Prompt: Go through the records line by line. Report how many lines contain "kirjautumatta", with nothing else.

Source texts of formatted documents:
================

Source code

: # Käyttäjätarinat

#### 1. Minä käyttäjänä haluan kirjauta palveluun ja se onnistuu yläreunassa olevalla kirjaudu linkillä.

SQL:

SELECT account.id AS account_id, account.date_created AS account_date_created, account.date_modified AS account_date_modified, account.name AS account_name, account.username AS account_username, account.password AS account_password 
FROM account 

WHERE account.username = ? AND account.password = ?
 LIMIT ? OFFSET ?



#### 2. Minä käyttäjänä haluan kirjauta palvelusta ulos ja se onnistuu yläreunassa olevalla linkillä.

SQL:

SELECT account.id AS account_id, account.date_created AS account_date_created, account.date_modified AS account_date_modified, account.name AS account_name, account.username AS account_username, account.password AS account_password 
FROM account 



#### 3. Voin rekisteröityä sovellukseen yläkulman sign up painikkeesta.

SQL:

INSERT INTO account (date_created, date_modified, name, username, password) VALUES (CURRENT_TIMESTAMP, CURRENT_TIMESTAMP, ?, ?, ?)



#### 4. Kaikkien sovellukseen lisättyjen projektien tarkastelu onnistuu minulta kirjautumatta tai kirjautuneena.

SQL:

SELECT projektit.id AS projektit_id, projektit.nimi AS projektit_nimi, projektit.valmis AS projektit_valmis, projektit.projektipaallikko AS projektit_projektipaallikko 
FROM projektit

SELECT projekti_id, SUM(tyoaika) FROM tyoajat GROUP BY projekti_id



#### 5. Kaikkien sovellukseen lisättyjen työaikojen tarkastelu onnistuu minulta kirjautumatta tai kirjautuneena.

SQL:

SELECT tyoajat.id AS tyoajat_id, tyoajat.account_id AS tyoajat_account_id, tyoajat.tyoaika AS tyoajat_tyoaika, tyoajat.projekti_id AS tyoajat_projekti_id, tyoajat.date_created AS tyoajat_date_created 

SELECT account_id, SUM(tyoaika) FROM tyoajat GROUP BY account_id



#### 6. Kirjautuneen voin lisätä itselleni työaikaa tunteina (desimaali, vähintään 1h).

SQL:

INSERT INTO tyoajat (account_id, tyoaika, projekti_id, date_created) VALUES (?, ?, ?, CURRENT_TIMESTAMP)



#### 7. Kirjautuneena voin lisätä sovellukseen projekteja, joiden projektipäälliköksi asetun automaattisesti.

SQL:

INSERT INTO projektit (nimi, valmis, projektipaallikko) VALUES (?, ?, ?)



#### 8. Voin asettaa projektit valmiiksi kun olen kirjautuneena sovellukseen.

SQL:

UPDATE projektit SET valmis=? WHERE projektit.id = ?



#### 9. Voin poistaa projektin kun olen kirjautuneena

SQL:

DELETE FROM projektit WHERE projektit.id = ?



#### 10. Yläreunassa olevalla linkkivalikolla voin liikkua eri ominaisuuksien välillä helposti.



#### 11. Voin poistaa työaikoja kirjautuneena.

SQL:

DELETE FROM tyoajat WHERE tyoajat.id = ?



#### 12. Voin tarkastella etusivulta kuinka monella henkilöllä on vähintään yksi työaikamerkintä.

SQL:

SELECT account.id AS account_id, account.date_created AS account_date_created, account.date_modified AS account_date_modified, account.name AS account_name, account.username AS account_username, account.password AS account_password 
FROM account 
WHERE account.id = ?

================

Solution to the exercise: 2